A trio of lovely numbers follow -- the delicate "Love Is," the lilting "A Lark," and the dreamy "That's the Price You Pay," all expounding on life and love, the very simplicity of its lyrics capturing the essence of small town lives and concerns. And then "The Iceman Cometh" with a jangling of bells, a siren call to all children on a warm day. But what horror lurks in the dairy from which the cornets and sundaes pour forth? Shifting from breezy pop/rock to darkly ominous passages and in and out of prog rock, this is an Iceman worthy of Eugene O'Neill. Its evil spell is broken by the birds fluttering above "Hebden Bridge," gathering together in ever larger flocks, waiting for just the right moment to soar off on their migratory journey, taking wing on the music that so perfectly captures their flight.

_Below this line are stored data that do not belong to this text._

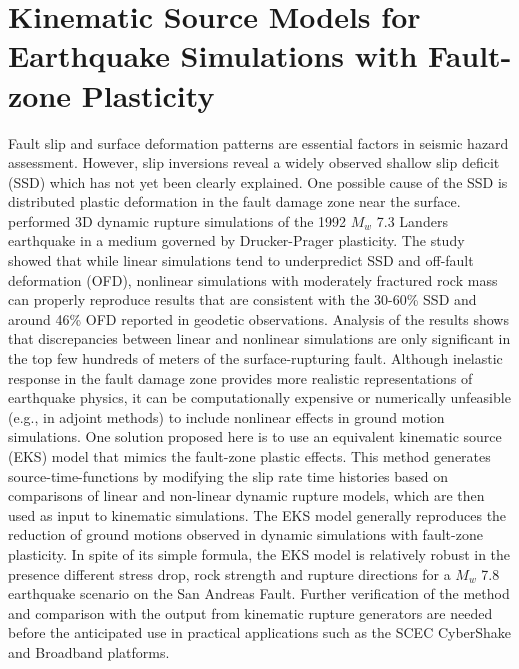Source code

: 
\linespread{1.7}
\chapter{Kinematic Source Models for Earthquake Simulations with Fault-zone Plasticity}
\linespread{2.0}
\label{chap:eks}

\graphicspath{{/Users/zhh076/work/PhD_way/eks/}}

Fault slip and surface deformation patterns are essential factors in seismic hazard assessment. However, slip inversions reveal a widely observed shallow slip deficit (SSD) which has not yet been clearly explained. One possible cause of the SSD is distributed plastic deformation in the fault damage zone near the surface. \citet{rotenOfffaultDeformationsShallow2017} performed 3D dynamic rupture simulations of the 1992 $M_w$ 7.3 Landers earthquake in a medium governed by Drucker-Prager plasticity. The study showed that while linear simulations tend to underpredict SSD and off-fault deformation (OFD), nonlinear simulations with moderately fractured rock mass can properly reproduce results that are consistent with the 30-60\% SSD and around 46\% OFD reported in geodetic observations. Analysis of the \citet{rotenOfffaultDeformationsShallow2017} results shows that discrepancies between linear and nonlinear simulations are only significant in the top few hundreds of meters of the surface-rupturing fault. Although inelastic response in the fault damage zone provides more realistic representations of earthquake physics, it can be computationally expensive or numerically unfeasible (e.g., in adjoint methods) to include nonlinear effects in ground motion simulations. One solution proposed here is to use an equivalent kinematic source (EKS) model that mimics the fault-zone plastic effects. This method generates source-time-functions by modifying the slip rate time histories based on comparisons of linear and non-linear dynamic rupture models, which are then used as input to kinematic simulations. The EKS model generally reproduces the reduction of ground motions observed in dynamic simulations with fault-zone plasticity. In spite of its simple formula, the EKS model is relatively robust in the presence different stress drop, rock strength and rupture directions for a $M_w$ 7.8 earthquake scenario on the San Andreas Fault. Further verification of the method and comparison with the output from kinematic rupture generators are needed before the anticipated use in practical applications such as the SCEC CyberShake and Broadband platforms.


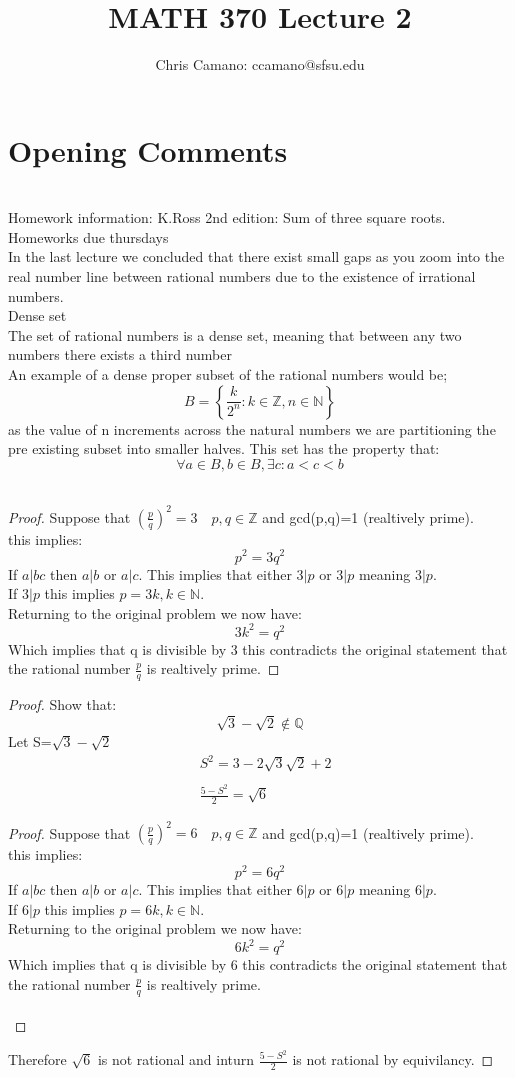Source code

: \documentclass[12pt]{article}
\author{Chris Camano: ccamano@sfsu.edu}
\title{MATH 370  Lecture 2 }
\date
\newcommand{\sect}[1]{\section*{#1}}
\newcommand{\Q}{\mathbb{Q}}
\newcommand{\Z}{\mathbb{Z}}
\newcommand{\N}{\mathbb{N}}
\theoremstyle{definition}
\theoremstyle{remark}
\numberwithin{equation}{section}
\begin{document}
\maketitle
\sect{Opening Comments}\\
Homework information: K.Ross 2nd edition: Sum of three square roots. Homeworks due thursdays  \\
In the last lecture we concluded that there exist small gaps as you zoom into the real number line between rational numbers due to the existence of irrational numbers. \\
 Dense set\\
The set of rational numbers is a dense set, meaning that between any two numbers there exists a third number
\\
An example of a dense proper subset of the rational numbers would be;
\[
   B=\left\{\frac{k}{2^n}: k \in \Z, n \in \N\right\}
\]
as the value of n increments across the natural numbers we are partitioning the pre existing subset into smaller halves. This set has the property that:
\[
  \forall a\in B, b\in B, \exists c: a<c<b
\]\\
\begin{proof}
  Suppose that $\left(\frac{p}{q}\right)^2=3\quad p,q\in \Z$ and gcd(p,q)=1 (realtively prime).\\
  this implies:
  \[
    p^2=3q^2
  \]
  If $a|bc$ then $a|b$ or $a|c$. This implies that either $3|p$ or $3|p$ meaning $3|p$.\\
  If $3|p$ this implies $p=3k,k\in \N$.\\
  Returning to the original problem we now have:
  \[
    3k^2=q^2
  \]
  Which implies that q is divisible by 3 this contradicts the original statement that the rational number $\frac{p}{q}$ is realtively prime.
\end{proof}
\begin{proof}Show that:
  \[
    \sqrt{3}-\sqrt{2}\notin \Q
  \]
  Let S=$\sqrt{3}-\sqrt{2}$
\begin{align*}
  &S^2=3-2\sqrt{3}\sqrt{2}+2\\\\
  &\frac{5-S^2}{2}=\sqrt{6}
\end{align*}
\begin{proof}
  Suppose that $\left(\frac{p}{q}\right)^2=6\quad p,q\in \Z$ and gcd(p,q)=1 (realtively prime).\\
  this implies:
  \[
    p^2=6q^2
  \]
  If $a|bc$ then $a|b$ or $a|c$. This implies that either $6|p$ or $6|p$ meaning $6|p$.\\
  If $6|p$ this implies $p=6k,k\in \N$.\\
  Returning to the original problem we now have:
  \[
    6k^2=q^2
  \]
  Which implies that q is divisible by 6 this contradicts the original statement that the rational number $\frac{p}{q}$ is realtively prime.\\\\

\end{proof}
Therefore $\sqrt{6}$ is not rational and inturn $\frac{5-S^2}{2}$ is not rational by equivilancy.
\end{proof}
\end{document}
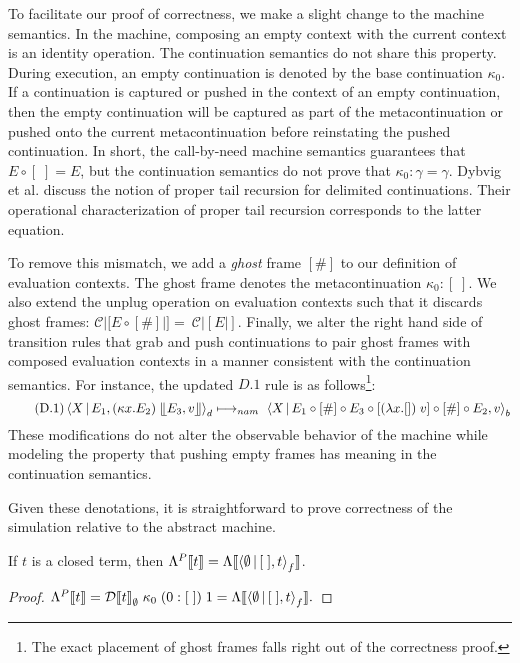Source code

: \documentclass{LMCS}
\newcommand{\mtoc}[0]{\mathcal{C}}
\theoremstyle{plain}
\theoremstyle{remark}
\newcommand{\nam}[0]{\ensuremath{\longmapsto_{nam}}}
\renewcommand{\comp}[0]{\ensuremath{\circ}}
\newcommand{\answer}[1]{\llfloor#1\rrfloor}
\newcommand{\refocus}[1]{\Braket{#1}_f}
\newcommand{\rebuild}[1]{\Braket{#1}_b}
\newcommand{\reduce}[1]{\Braket{#1}_d}
\newcommand{\topic}[1]{}
\begin{document}
\topic{small modifications to the machine semantics to facilitate proving}
To facilitate our proof of correctness, we make a slight change to the machine
semantics.  In the machine, composing an empty context with the current
context is an identity operation.  The continuation semantics do not share
this property.  During execution, an empty continuation is denoted by the base
continuation $\kappa_0$.  If a continuation is captured or pushed in the
context of an empty continuation, then the empty continuation will be captured
as part of the metacontinuation or pushed onto the current metacontinuation
before reinstating the pushed continuation.  In short, the call-by-need machine
semantics guarantees that $E \comp [\;] = E$, but the continuation semantics do
not prove that $\kappa_0:\gamma = \gamma$.  Dybvig et al. discuss the notion of
proper tail recursion for delimited continuations.  Their operational
characterization of proper tail recursion corresponds to the latter equation.


To remove this mismatch, we add a \emph{ghost} frame $[\#]$ to our definition
of evaluation contexts.  The ghost frame denotes the metacontinuation
$\kappa_0:[\;]$.  We also extend the unplug operation on evaluation contexts
such that it discards ghost frames: $\mtoc |[E \comp [\#]|] =~\mtoc|[E|]$.
Finally, we alter the right hand side of transition rules that grab and push
continuations to pair ghost frames with composed evaluation contexts in a
manner consistent with the continuation semantics. For instance, the updated
$D.1$ rule is as follows\footnote{The exact placement of ghost frames falls
  right out of the correctness proof.}:
\begin{equation*}
\tag{D.1}  \reduce{X | E_1, (\kappa x.E_2)\;\answer{E_3,v}} \nam\ 
  \rebuild{X | E_1 \comp [\#] \comp E_3 \comp [(\lambda x.[])\; v] 
    \comp [\#] \comp E_2, v}
\end{equation*}
These modifications do not alter the observable behavior of the machine while
modeling the property that pushing empty frames has meaning in the
continuation semantics.  



Given these denotations, it is straightforward to prove correctness of the
simulation relative to the abstract machine.

\begin{thm}
  If $t$ is a closed term, then
  $\Lambda^P |[t|] = 
\Lambda |[\refocus{\emptyset | [\;],t} |]$.
\end{thm}
\begin{proof}
$ \Lambda^P |[t|] = \mathcal{D}|[ t |]_\emptyset \; \kappa_0 \; (0:[\;])\; 1  
  = \Lambda |[\refocus{\emptyset | [\;],t} |].$
\end{proof}
\end{document}
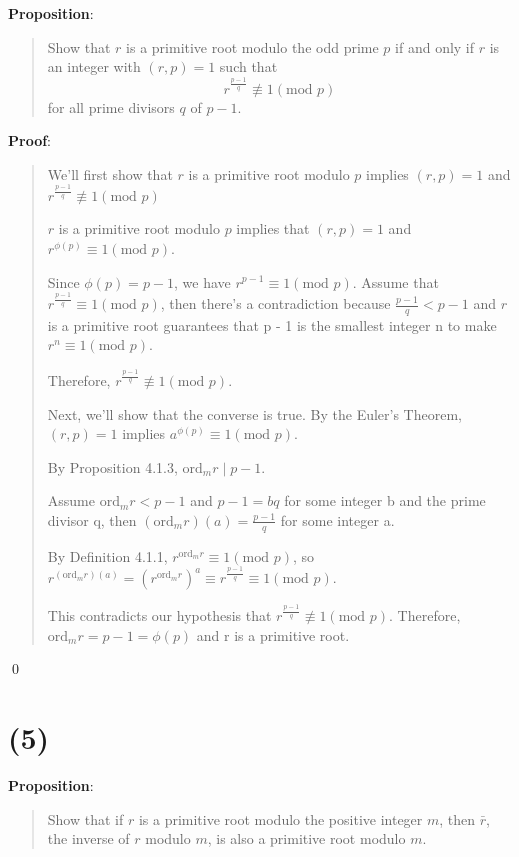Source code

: \documentclass{article} %
\begin{document}
\bigskip
\noindent
\textbf{Proposition}:
\begin{quote}
    Show that $r$ is a primitive root modulo the odd prime $p$ if and only if $r$ is an integer with $(r, p) = 1$ such that
    \[r^{\frac{p-1}{q}} \not\equiv 1 (\text{mod }p)\]
    for all prime divisors $q$ of $p - 1$.
\end{quote}

\bigskip
\noindent
\textbf{Proof}:
\begin{quote}
    We'll first show that $r$ is a primitive root modulo $p$ implies $(r, p) = 1$ and $r^{\frac{p-1}{q}} \not\equiv 1 (\text{mod }p)$

    $r$ is a primitive root modulo $p$ implies that $(r, p) = 1$ and $r^{\phi(p)} \equiv 1 (\text{mod }p)$.

    Since $\phi(p) = p - 1$, we have $r^{p-1} \equiv 1(\text{mod }p)$.
    Assume that $r^{\frac{p-1}{q}} \equiv 1 (\text{mod }p)$, then there's a contradiction because $\frac{p-1}{q} < p-1$ and $r$ is a primitive root guarantees that p - 1 is the smallest integer n to make $r^{n} \equiv 1 (\text{mod }p)$.

    Therefore, $r^{\frac{p-1}{q}} \not\equiv 1 (\text{mod }p)$.

    \bigskip
    Next, we'll show that the converse is true.
    By the Euler's Theorem, $(r, p) = 1$ implies $a^{\phi(p)} \equiv 1 (\text{mod }p)$.

    By Proposition 4.1.3, $\text{ord}_m r \mid p - 1$.

    Assume $\text{ord}_m r < p - 1$ and $p - 1 = bq$ for some integer b and the prime divisor q, then $(\text{ord}_m r )(a) = \frac{p - 1}{q}$ for some integer a.

    By Definition 4.1.1, $r^{\text{ord}_m r} \equiv 1 (\text{mod }p)$, so $r^{(\text{ord}_m r)(a)} = (r^{\text{ord}_m r})^a \equiv r^{\frac{p-1}{q}}\equiv 1 (\text{mod }p)$.

    This contradicts our hypothesis that $r^{\frac{p-1}{q}} \not\equiv 1 (\text{mod }p)$. Therefore, $\text{ord}_m r = p - 1 = \phi(p)$ and r is a primitive root.
\end{quote}

\qed
\bigskip

\section*{(5)}

\bigskip
\noindent
\textbf{Proposition}:
\begin{quote}
    Show that if $r$ is a primitive root modulo the positive integer $m$, then $\bar{r}$, the inverse of $r$ modulo $m$, is also a primitive root modulo $m$.
\end{quote}
\end{document}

Their comings and goings define the timeless seasons, providing a bridge back into the town's past with the Renaissance flavored instrumental "Loot" and the medieval mystery of "Harp + Carp," a Grimroyd folk tale that climaxes into a prog rocker of monstrous proportions. The "Birds" return to remind us that man's time is short and mostly meaningless compared to the vastness of the universe, a typical medieval motif that contrasts sharply with the hard rocking "Location, Location, Location," a sharp lance to the gut of proud little Englande burgers. The majestic "Abendrot" (which kicked off the live Fiddling Meanly set), makes a surprise reappearance, followed by a second instrumental, the grand "Overture: Marsch Burleske." Susanna d'Arcy joins Wolstenholme for the classical duet "Pas de Deux," which begins with the pair intertwined but ends with them worlds apart. Grim ends grimly enough in a London flat, the invariable refuge for generations of those fleeing from the likes of Grimroyd, who've all merely exchanged one hell-hole for another, while the music sweeps across genres and the decades. Inspired, incredibly clever, and beautifully wrought, Grim musically, at least, belies its title, featuring Wolstenholme and his band at their best, while the caustic, wry, ironic but rarely bitter lyrics give this stellar album great depth. A masterful achievement.